Şu şarkıyı dinleyip de Perihan Teyze’yi hatırlamamama imkân var mı? Yok! Ama Perihan Teyze öyle ayaküstü özetlenebilecek biri olmadığı için ben konuya doğrudan Roma şehir girişinden dalıyorum. Çok sevdiğim bir dostumu, Elifçiğimi birkaç hafta önce bir İtalyan’a verdik. Haklısınız, bu bir kadının başına gelebilecek en güzel şey. Roma’da yapılan çılgın düğünün ardından bu gece İstanbul çıkartmasını da Büyük Londra Oteli’nin tepesinde güneşin şapkasını alıp kaçmaya çalıştığı saatlerde tatlı bir girizgâhla yaptık. Geçen bölümde anlattığım sebeplerden en mutlu bendim, ne de olsa Roma’da damat Mario’nun kuşkonmazlı makarnasından takriben bir kazan yemiş ve bu başarılı çalışmalarını takdir etmiş, devamını dilemiştim. Erkek evinin erkeği olup kadın eve geldiğinde yemeği yapmış, masayı hazırlamış olmalı. Bizde böyle. İşinize gelirse.

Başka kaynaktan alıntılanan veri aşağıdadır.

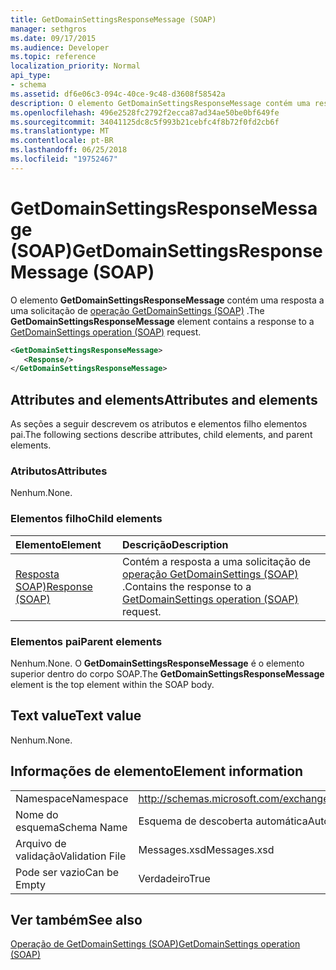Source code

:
 ```yaml
---
title: GetDomainSettingsResponseMessage (SOAP)
manager: sethgros
ms.date: 09/17/2015
ms.audience: Developer
ms.topic: reference
localization_priority: Normal
api_type:
- schema
ms.assetid: df6e06c3-094c-40ce-9c48-d3608f58542a
description: O elemento GetDomainSettingsResponseMessage contém uma resposta a uma solicitação de operação (SOAP) GetDomainSettings.
ms.openlocfilehash: 496e2528fc2792f2ecca87ad34ae50be0bf649fe
ms.sourcegitcommit: 34041125dc8c5f993b21cebfc4f8b72f0fd2cb6f
ms.translationtype: MT
ms.contentlocale: pt-BR
ms.lasthandoff: 06/25/2018
ms.locfileid: "19752467"
---
```

# <a name="getdomainsettingsresponsemessage-soap"></a><span data-ttu-id="30dd2-103">GetDomainSettingsResponseMessage (SOAP)</span><span class="sxs-lookup"><span data-stu-id="30dd2-103">GetDomainSettingsResponseMessage (SOAP)</span></span>

<span data-ttu-id="30dd2-104">O elemento **GetDomainSettingsResponseMessage** contém uma resposta a uma solicitação de [operação GetDomainSettings (SOAP)](getdomainsettings-operation-soap.md) .</span><span class="sxs-lookup"><span data-stu-id="30dd2-104">The **GetDomainSettingsResponseMessage** element contains a response to a [GetDomainSettings operation (SOAP)](getdomainsettings-operation-soap.md) request.</span></span> 
  
```XML
<GetDomainSettingsResponseMessage>
   <Response/>
</GetDomainSettingsResponseMessage>
```

## <a name="attributes-and-elements"></a><span data-ttu-id="30dd2-105">Attributes and elements</span><span class="sxs-lookup"><span data-stu-id="30dd2-105">Attributes and elements</span></span>

<span data-ttu-id="30dd2-106">As seções a seguir descrevem os atributos e elementos filho elementos pai.</span><span class="sxs-lookup"><span data-stu-id="30dd2-106">The following sections describe attributes, child elements, and parent elements.</span></span>
  
### <a name="attributes"></a><span data-ttu-id="30dd2-107">Atributos</span><span class="sxs-lookup"><span data-stu-id="30dd2-107">Attributes</span></span>

<span data-ttu-id="30dd2-108">Nenhum.</span><span class="sxs-lookup"><span data-stu-id="30dd2-108">None.</span></span>
  
### <a name="child-elements"></a><span data-ttu-id="30dd2-109">Elementos filho</span><span class="sxs-lookup"><span data-stu-id="30dd2-109">Child elements</span></span>

|<span data-ttu-id="30dd2-110">**Elemento**</span><span class="sxs-lookup"><span data-stu-id="30dd2-110">**Element**</span></span>|<span data-ttu-id="30dd2-111">**Descrição**</span><span class="sxs-lookup"><span data-stu-id="30dd2-111">**Description**</span></span>|
|:-----|:-----|
|[<span data-ttu-id="30dd2-112">Resposta SOAP)</span><span class="sxs-lookup"><span data-stu-id="30dd2-112">Response (SOAP)</span></span>](response-soap.md) <br/> |<span data-ttu-id="30dd2-113">Contém a resposta a uma solicitação de [operação GetDomainSettings (SOAP)](getdomainsettings-operation-soap.md) .</span><span class="sxs-lookup"><span data-stu-id="30dd2-113">Contains the response to a [GetDomainSettings operation (SOAP)](getdomainsettings-operation-soap.md) request.</span></span>  <br/> |
   
### <a name="parent-elements"></a><span data-ttu-id="30dd2-114">Elementos pai</span><span class="sxs-lookup"><span data-stu-id="30dd2-114">Parent elements</span></span>

<span data-ttu-id="30dd2-115">Nenhum.</span><span class="sxs-lookup"><span data-stu-id="30dd2-115">None.</span></span> <span data-ttu-id="30dd2-116">O **GetDomainSettingsResponseMessage** é o elemento superior dentro do corpo SOAP.</span><span class="sxs-lookup"><span data-stu-id="30dd2-116">The **GetDomainSettingsResponseMessage** element is the top element within the SOAP body.</span></span> 
  
## <a name="text-value"></a><span data-ttu-id="30dd2-117">Text value</span><span class="sxs-lookup"><span data-stu-id="30dd2-117">Text value</span></span>

<span data-ttu-id="30dd2-118">Nenhum.</span><span class="sxs-lookup"><span data-stu-id="30dd2-118">None.</span></span>
  
## <a name="element-information"></a><span data-ttu-id="30dd2-119">Informações de elemento</span><span class="sxs-lookup"><span data-stu-id="30dd2-119">Element information</span></span>

|||
|:-----|:-----|
|<span data-ttu-id="30dd2-120">Namespace</span><span class="sxs-lookup"><span data-stu-id="30dd2-120">Namespace</span></span>  <br/> |http://schemas.microsoft.com/exchange/2010/Autodiscover  <br/> |
|<span data-ttu-id="30dd2-121">Nome do esquema</span><span class="sxs-lookup"><span data-stu-id="30dd2-121">Schema Name</span></span>  <br/> |<span data-ttu-id="30dd2-122">Esquema de descoberta automática</span><span class="sxs-lookup"><span data-stu-id="30dd2-122">Autodiscover schema</span></span>  <br/> |
|<span data-ttu-id="30dd2-123">Arquivo de validação</span><span class="sxs-lookup"><span data-stu-id="30dd2-123">Validation File</span></span>  <br/> |<span data-ttu-id="30dd2-124">Messages.xsd</span><span class="sxs-lookup"><span data-stu-id="30dd2-124">Messages.xsd</span></span>  <br/> |
|<span data-ttu-id="30dd2-125">Pode ser vazio</span><span class="sxs-lookup"><span data-stu-id="30dd2-125">Can be Empty</span></span>  <br/> |<span data-ttu-id="30dd2-126">Verdadeiro</span><span class="sxs-lookup"><span data-stu-id="30dd2-126">True</span></span>  <br/> |
   
## <a name="see-also"></a><span data-ttu-id="30dd2-127">Ver também</span><span class="sxs-lookup"><span data-stu-id="30dd2-127">See also</span></span>



[<span data-ttu-id="30dd2-128">Operação de GetDomainSettings (SOAP)</span><span class="sxs-lookup"><span data-stu-id="30dd2-128">GetDomainSettings operation (SOAP)</span></span>](getdomainsettings-operation-soap.md)

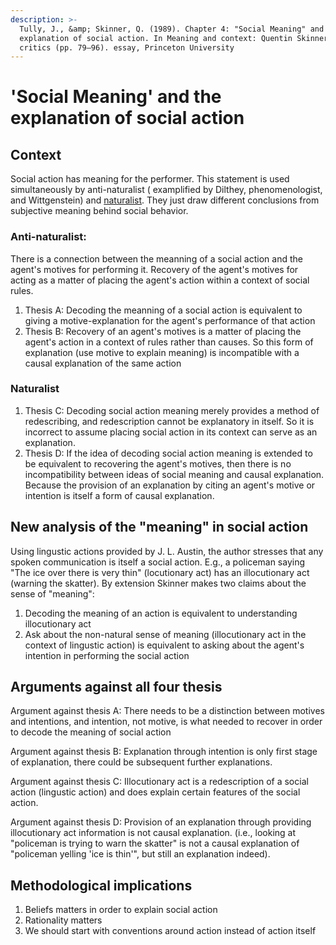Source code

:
 ```yaml
---
description: >-
  Tully, J., &amp; Skinner, Q. (1989). Chapter 4: "Social Meaning" and the
  explanation of social action. In Meaning and context: Quentin Skinner and his
  critics (pp. 79–96). essay, Princeton University
---
```


# 'Social Meaning' and the explanation of social action

## Context

Social action has meaning for the performer. This statement is used simultaneously by anti-naturalist ( examplified by Dilthey, phenomenologist, and Wittgenstein) and [naturalist](https://www.rep.routledge.com/articles/thematic/naturalism-in-social-science/v-1). They just draw different conclusions from subjective meaning behind social behavior.&#x20;

### **Anti-naturalist:**&#x20;

There is a connection between the meanning of a social action and the agent's motives for performing it. Recovery of the agent's motives for acting as a matter of placing the agent's action within a context of social rules.&#x20;

1. Thesis A: Decoding the meanning of a social action is equivalent to giving a motive-explanation for the agent's performance of that action&#x20;
2. Thesis B: Recovery of an agent's motives is a matter of placing the agent's action in a context of rules rather than causes. So this form of explanation (use motive to explain meaning) is incompatible with a causal explanation of the same action&#x20;

### Naturalist

1. Thesis C: Decoding social action meaning merely provides a method of redescribing, and redescription cannot be explanatory in itself. So it is incorrect to assume placing social action in its context can serve as an explanation.&#x20;
2. Thesis D: If the idea of decoding social action meaning is extended to be equivalent to recovering the agent's motives, then there is no incompatibility between ideas of social meaning and causal explanation. Because the provision of an explanation by citing an agent's motive or intention is itself a form of causal explanation.&#x20;



## New analysis of the "meaning" in social action&#x20;

Using lingustic actions provided by J. L. Austin, the author stresses that any spoken communication is itself a social action. E.g., a policeman saying "The ice over there is very thin" (locutionary act) has an illocutionary act (warning the skatter). By extension Skinner makes two claims about the sense of "meaning": &#x20;

1. Decoding the meaning of an action is equivalent to understanding illocutionary act&#x20;
2. Ask about the non-natural sense of meaning (illocutionary act in the context of lingustic action) is equivalent to asking about the agent's intention in performing the social action

## Arguments against all four thesis&#x20;

Argument against thesis A: There needs to be a distinction between motives and intentions, and intention, not motive, is what needed to recover in order to decode the meaning of social action&#x20;

Argument against thesis B: Explanation through intention is only first stage of explanation, there could be subsequent further explanations.&#x20;

Argument against thesis C: Illocutionary act is a redescription of a social action (lingustic action) and does explain certain features of the social action.&#x20;

Argument against thesis D: Provision of an explanation through providing illocutionary act information is not causal explanation. (i.e., looking at "policeman is trying to warn the skatter" is not a causal explanation of "policeman yelling 'ice is thin'", but still an explanation indeed).&#x20;

## Methodological implications&#x20;

1. Beliefs matters in order to explain social action&#x20;
2. Rationality matters&#x20;
3. We should start with conventions around action instead of action itself
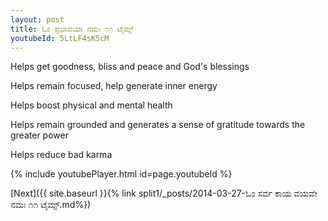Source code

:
 ```yaml
---
layout: post
title: ಓಂ ಪ್ರಭಾವಯಾ ನಮಃ ೧೧ ಟೈಮ್ಸ್
youtubeId: 5LtLF4sK5cM
---
```

 
 
Helps get goodness, bliss and peace and God's blessings
 
Helps remain focused, help generate inner energy 
 
Helps boost physical and mental health 
 
Helps remain grounded and generates a sense of gratitude towards the greater power 
 
Helps reduce bad karma
 
 
 
 


{% include youtubePlayer.html id=page.youtubeId %}
 
[Next]({{ site.baseurl }}{% link  split1/_posts/2014-03-27-ಓಂ ಸರ್ವ ಕಾಯ ವಯವೇ ನಮಃ ೧೧ ಟೈಮ್ಸ್.md%})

Hayatıma renk katan insanlardan biridir Elif. Kuyruklu yıldız gibi ışığını peşinde taşır. Işığına layık bir damat buldu. Efenim, böylelikle hayatımın en orta yerindeki kız arkadaşlarımdan İtalyan mandasını seçenlerin sayısı ikiye yükseldi. (Sevgili Pelin’le birlikte üç olacak bu yıl. Bütün kızlar Hak yolunu buldu vallahi). Bütün eniştelerim Akdenizli. Aslı bir Fransız’la evlendi. O çok mutlu. Ama biz değiliz. Çünkü enişte şarap içmiyor. Ne içiyor biliyor musunuz? Kefir. İtiraf edin ki komik. Karlı bir kış günü Hronis, ben, Hande, Maurizio cümbür cemaat evlerinde yemekteyiz. Thomas (eniştenin adı bu) masanın başına oturmuş, yanında bulunan zigona eğilmiş şöyle bir soru yöneltiyor bize? “Vatvuçyulayktudrink? Kola, fanta, ayran, kefir?” Kefiri duyunca “buraya kadarmış” diyoruz ve koyveriyoruz kendimizi. Alın bunun Fransız pasaportunu anacım. Bana verin o pasaportu, hakkını veririm şarap cinsinden. Ama her şeye rağmen Aslı’nın evliliğinin takdir ettiğim bir yanı var. Eniştemiz ayın iki haftası yurt dışında. Öyle ben de evlenirim. Oh ne güzel, davul gibi, ses ne kadar uzak, o kadar iyi.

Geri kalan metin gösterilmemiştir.